Understanding Affirmative Consent

Understanding Affirmative Consent

At Keep Her Safe, we’re seeing a lot of buzz about “affirmative consent” as a way to stop campus sexual assault. To learn more, we spoke with Alison Berke, a founder of The Affirmative Consent Gamechange Project. Alison is a leading advocate of affirmative consent, and the organization’s website is a tremendous resource on the topic.

On the site, affirmative consent is defined as “affirmative, conscious, and voluntary agreement to engage in sexual activity.” Simply put—yes means yes—a shift from the current standard, no means no. Using affirmative consent, a person initiating sexual activity checks in with their partner and gets a “yes” before proceeding. An encounter may require multiple check ins to establish affirmative consent at different stages of the interaction.

Just like any hot new idea, there are apps for this, including Good2Go and WeConsent, which record when two people consent. WeConsent allows users to make a video and also has associated apps to record a clear “no” and a “changed mind” option. Affirmative Consent’s “Consent Conscious Kit” is more low tech. A small pouch contains a condom, consent contract, pen, and breath mint. Berke thinks people are more likely to be reminded to get consent when the contract is bundled with protection.

California and New York have enacted affirmative consent laws, and many are wondering how these can be enforced. The idea of affirmative consent has been declared by many to be impractical because it’s not sexy in the moment to ask for permission to proceed, and therefore doomed to fail.

The aftermath of sexual assault is messy and we need all tools available to make a cultural shift. That includes actually talking about sexual activity in intimate settings. At Keep Her Safe, we think educating young people about affirmative consent can help avoid some of the mess.
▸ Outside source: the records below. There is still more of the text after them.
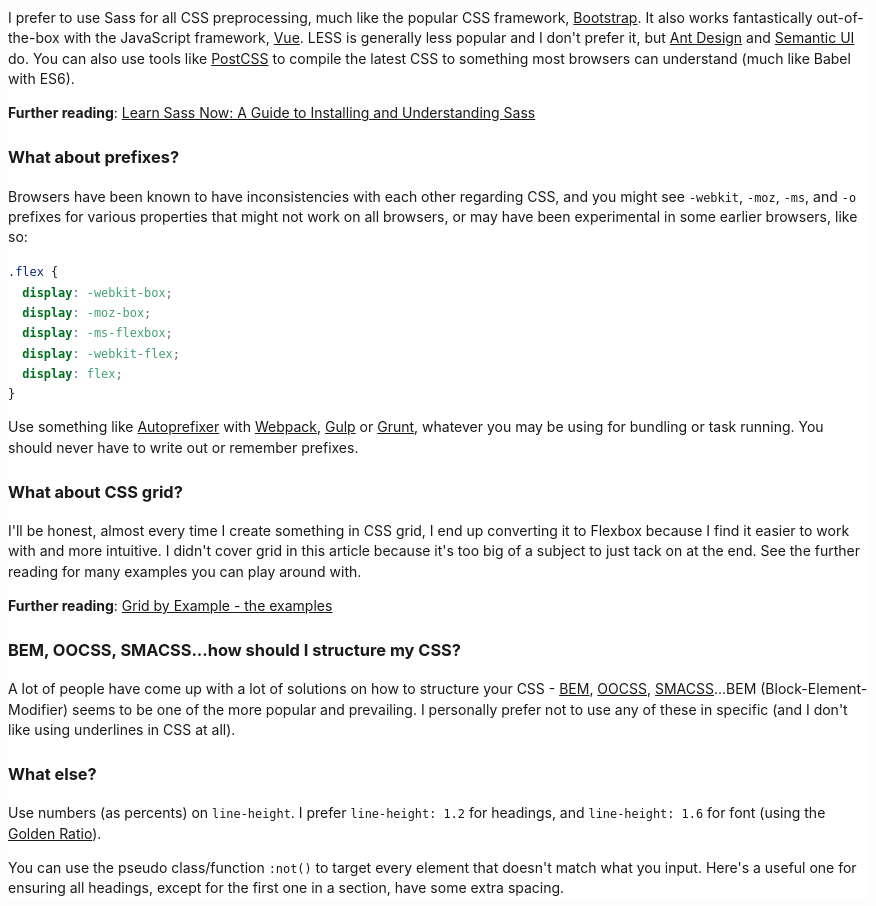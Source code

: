I prefer to use Sass for all CSS preprocessing, much like the popular CSS framework, [Bootstrap](https://getbootstrap.com/). It also works fantastically out-of-the-box with the JavaScript framework, [Vue](https://vuex.vuejs.org/). LESS is generally less popular and I don't prefer it, but [Ant Design](https://ant.design/) and [Semantic UI](https://semantic-ui.com/) do. You can also use tools like [PostCSS](https://postcss.org/) to compile the latest CSS to something most browsers can understand (much like Babel with ES6).

**Further reading**: [Learn Sass Now: A Guide to Installing and Understanding Sass](/learn-sass-now/)

### What about prefixes?

Browsers have been known to have inconsistencies with each other regarding CSS, and you might see `-webkit`, `-moz`, `-ms`, and `-o` prefixes for various properties that might not work on all browsers, or may have been experimental in some earlier browsers, like so:

```css
.flex {
  display: -webkit-box;
  display: -moz-box;
  display: -ms-flexbox;
  display: -webkit-flex;
  display: flex;
}
```

Use something like [Autoprefixer](https://github.com/postcss/autoprefixer) with [Webpack](https://webpack.js.org/), [Gulp](https://gulpjs.com/) or [Grunt](https://gruntjs.com/), whatever you may be using for bundling or task running. You should never have to write out or remember prefixes.

### What about CSS grid?

I'll be honest, almost every time I create something in CSS grid, I end up converting it to Flexbox because I find it easier to work with and more intuitive. I didn't cover grid in this article because it's too big of a subject to just tack on at the end. See the further reading for many examples you can play around with.

**Further reading**: [Grid by Example - the examples](https://gridbyexample.com/examples/)

### BEM, OOCSS, SMACSS...how should I structure my CSS?

A lot of people have come up with a lot of solutions on how to structure your CSS - [BEM](http://getbem.com/introduction/), [OOCSS](http://oocss.org/), [SMACSS](http://smacss.com/)...BEM (Block-Element-Modifier) seems to be one of the more popular and prevailing. I personally prefer not to use any of these in specific (and I don't like using underlines in CSS at all).

### What else?

Use numbers (as percents) on `line-height`. I prefer `line-height: 1.2` for headings, and `line-height: 1.6` for font (using the [Golden Ratio](https://pearsonified.com/golden-ratio-typography-intro/)).

You can use the pseudo class/function `:not()` to target every element that doesn't match what you input. Here's a useful one for ensuring all headings, except for the first one in a section, have some extra spacing.
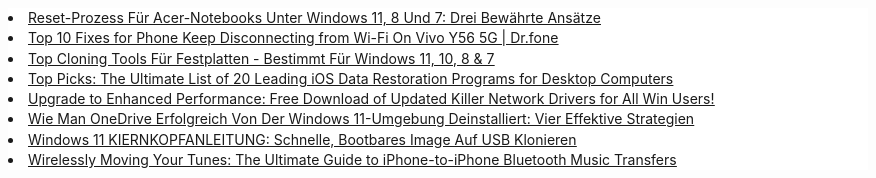 <li><a href="https://win-guides.techidaily.com/reset-prozess-fur-acer-notebooks-unter-windows-11-8-und-7-drei-bewahrte-ansatze/"><u>Reset-Prozess Für Acer-Notebooks Unter Windows 11, 8 Und 7: Drei Bewährte Ansätze</u></a></li>
<li><a href="https://howto.techidaily.com/top-10-fixes-for-phone-keep-disconnecting-from-wi-fi-on-vivo-y56-5g-drfone-by-drfone-fix-android-problems-fix-android-problems/"><u>Top 10 Fixes for Phone Keep Disconnecting from Wi-Fi On Vivo Y56 5G | Dr.fone</u></a></li>
<li><a href="https://win-guides.techidaily.com/top-cloning-tools-fur-festplatten-bestimmt-fur-windows-11-10-8-and-7/"><u>Top Cloning Tools Für Festplatten - Bestimmt Für Windows 11, 10, 8 & 7</u></a></li>
<li><a href="https://win-guides.techidaily.com/top-picks-the-ultimate-list-of-20-leading-ios-data-restoration-programs-for-desktop-computers/"><u>Top Picks: The Ultimate List of 20 Leading iOS Data Restoration Programs for Desktop Computers</u></a></li>
<li><a href="https://hardware-updates.techidaily.com/upgrade-to-enhanced-performance-free-download-of-updated-killer-network-drivers-for-all-win-users/"><u>Upgrade to Enhanced Performance: Free Download of Updated Killer Network Drivers for All Win Users!</u></a></li>
<li><a href="https://win-guides.techidaily.com/wie-man-onedrive-erfolgreich-von-der-windows-11-umgebung-deinstalliert-vier-effektive-strategien/"><u>Wie Man OneDrive Erfolgreich Von Der Windows 11-Umgebung Deinstalliert: Vier Effektive Strategien</u></a></li>
<li><a href="https://win-guides.techidaily.com/windows-11-kiernkopfanleitung-schnelle-bootbares-image-auf-usb-klonieren/"><u>Windows 11 KIERNKOPFANLEITUNG: Schnelle, Bootbares Image Auf USB Klonieren</u></a></li>
<li><a href="https://win-guides.techidaily.com/wirelessly-moving-your-tunes-the-ultimate-guide-to-iphone-to-iphone-bluetooth-music-transfers/"><u>Wirelessly Moving Your Tunes: The Ultimate Guide to iPhone-to-iPhone Bluetooth Music Transfers</u></a></li>
</ul></div>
Research indicates some students aren’t even clear about what constitutes rape, which means they need more education about sexual activity.

Berke says it’s all about encouraging conversations between partners. Affirmative Consent pulls together resources and information to support young adults in discussing their sexual relationship, and getting comfortable seeking and giving verbal affirmative consent.

Many colleges are currently educating students (some are now legally required to do so) about affirmative consent when engaging in sexual activity. Keep Her Safe recommends that parents add affirmative consent education to their assessment when selecting colleges. It is this kind of upfront education that can help many young people avoid the messy aftermath.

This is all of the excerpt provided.